Gemini: Google's Powerhouse in the LLM world
Introduction
Just yesterday, Google Deep Mind introduced Gemini, a family of highly capable multimodal models developed in collaboration with Google Research. The model was built from the ground up to be multimodal and trained jointly across text, image, audio, and video data. This means that it can seamlessly generalize across modalities exhibiting at the same time cutting-edge reasoning capabilities. The model achieves advancement in state-of-the-art performance in 30 out of 32 evaluation benchmarks (i.e., image and video understanding, audio processing), with impressive human-level performance on the MMLU exam benchmark.
Model Architecture
Gemini models are transformer decoder models with architectural improvements and optimization enhancements for stable training at scale. They support 32k context length and employ efficient attention mechanisms (e.g., multi-query attention).
The models are trained to handle textual input interleaved with a variety of audio and visual inputs, such as natural images, charts, screenshots, PDFs, and videos, and they can produce text and image outputs (Fig. 1). The visual encoding is built on top of the earlier foundational work on visual language models (i.e., Flamingo [3], CoCa [4], and PaLI[5]), with the models trained to be multimodal from the beginning and to natively output images using discrete image tokens. For video understanding, the video is encoded as a sequence of frames in the large context window. Audio signals can directly be ingested at 16kHz from Universal Speech Model (USM) features.

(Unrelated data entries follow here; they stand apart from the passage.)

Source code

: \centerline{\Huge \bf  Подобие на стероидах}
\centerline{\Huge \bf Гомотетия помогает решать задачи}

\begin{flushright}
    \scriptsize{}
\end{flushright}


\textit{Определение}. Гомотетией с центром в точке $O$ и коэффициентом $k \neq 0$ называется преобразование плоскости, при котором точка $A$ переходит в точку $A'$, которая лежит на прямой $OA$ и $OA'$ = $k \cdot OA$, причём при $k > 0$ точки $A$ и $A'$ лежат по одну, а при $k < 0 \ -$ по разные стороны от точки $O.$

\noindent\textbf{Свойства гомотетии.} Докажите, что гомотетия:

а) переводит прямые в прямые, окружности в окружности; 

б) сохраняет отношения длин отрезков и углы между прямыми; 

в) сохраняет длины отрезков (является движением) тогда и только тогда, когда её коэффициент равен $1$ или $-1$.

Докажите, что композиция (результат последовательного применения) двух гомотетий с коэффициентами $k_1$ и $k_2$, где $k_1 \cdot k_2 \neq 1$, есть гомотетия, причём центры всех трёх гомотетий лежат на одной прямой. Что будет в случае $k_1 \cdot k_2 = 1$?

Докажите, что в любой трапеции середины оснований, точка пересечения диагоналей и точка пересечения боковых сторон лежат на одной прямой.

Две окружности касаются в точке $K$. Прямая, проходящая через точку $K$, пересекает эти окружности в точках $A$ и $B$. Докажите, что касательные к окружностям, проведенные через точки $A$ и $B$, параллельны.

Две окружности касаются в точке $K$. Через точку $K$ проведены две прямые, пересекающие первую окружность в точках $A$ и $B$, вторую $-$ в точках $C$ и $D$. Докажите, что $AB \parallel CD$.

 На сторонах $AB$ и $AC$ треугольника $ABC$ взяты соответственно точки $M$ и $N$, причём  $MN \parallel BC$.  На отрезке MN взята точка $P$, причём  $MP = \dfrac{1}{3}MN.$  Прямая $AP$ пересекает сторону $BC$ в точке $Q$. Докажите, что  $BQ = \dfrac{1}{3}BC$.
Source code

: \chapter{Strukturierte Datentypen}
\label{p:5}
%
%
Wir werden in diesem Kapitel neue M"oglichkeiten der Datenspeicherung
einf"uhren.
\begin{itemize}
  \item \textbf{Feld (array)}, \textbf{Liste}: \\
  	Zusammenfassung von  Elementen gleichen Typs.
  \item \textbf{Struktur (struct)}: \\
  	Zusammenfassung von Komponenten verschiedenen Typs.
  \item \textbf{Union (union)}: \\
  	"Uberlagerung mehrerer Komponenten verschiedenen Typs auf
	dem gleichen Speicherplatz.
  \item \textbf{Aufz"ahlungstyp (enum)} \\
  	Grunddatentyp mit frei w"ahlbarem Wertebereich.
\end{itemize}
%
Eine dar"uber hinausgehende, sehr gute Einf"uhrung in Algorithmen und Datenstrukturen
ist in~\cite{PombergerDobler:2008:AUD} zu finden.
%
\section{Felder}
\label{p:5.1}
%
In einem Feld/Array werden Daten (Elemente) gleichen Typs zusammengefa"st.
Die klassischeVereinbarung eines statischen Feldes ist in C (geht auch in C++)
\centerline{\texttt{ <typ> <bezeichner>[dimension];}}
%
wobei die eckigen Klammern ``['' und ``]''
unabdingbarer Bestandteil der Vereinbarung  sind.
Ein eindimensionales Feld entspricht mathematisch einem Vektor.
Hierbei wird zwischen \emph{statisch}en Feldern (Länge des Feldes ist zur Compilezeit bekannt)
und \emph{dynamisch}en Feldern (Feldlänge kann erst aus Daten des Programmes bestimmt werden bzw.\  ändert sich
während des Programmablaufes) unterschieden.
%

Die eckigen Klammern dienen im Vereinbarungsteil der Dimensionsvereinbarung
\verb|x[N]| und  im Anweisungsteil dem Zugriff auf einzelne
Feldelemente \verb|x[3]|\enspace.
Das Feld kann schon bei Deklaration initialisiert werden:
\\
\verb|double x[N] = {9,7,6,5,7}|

Gemini 1.0, the first version of Gemini models, comes in three main sizes that support a wide range of applications.
Ultra: largest and most capable model for highly complex tasks, serveable at scale on TPU accelerators
Pro: performance-optimized model in terms of cost and latency with significant performance across a wide range of tasks. This model exhibits strong reasoning performance and broad multimodal capabilities.
Nano: most efficient model for on-device tasks. It is a distilled version of the larger Gemini models and is 4-bit quantized for deployment. It comes in two versions:
Nano-1 (1.8B): for low memory devices
Nano-2 (3.25B): for high memory devices.
Training Dataset
The models are trained on a multimodal and multilingual dataset comprising data from web documents, books, and code, including image, audio, and video data. The datasets were filtered for quality using both heuristics and model-based classifiers. Safety filters were also applied to remove harmful content. The final data mixtures and weights were determined through ablations on smaller models. It was found that data quality is critical for a highly-performing model, and finding the optimal dataset distribution for pretraining remains an interesting challenge.
Evaluation
Gemini was evaluated on various tasks, ranging from general capabilities, math, and coding to reasoning. The models’ performance was compared to a suite of external LLMs, such as GPT-4/GPT-3.5, Claude 2, LLAMA-2, Inflection-2, Grok 1, and PALM 2L. Fig. 2 below shows the Gemini Ultra performance on text benchmarks compared to GPT-4.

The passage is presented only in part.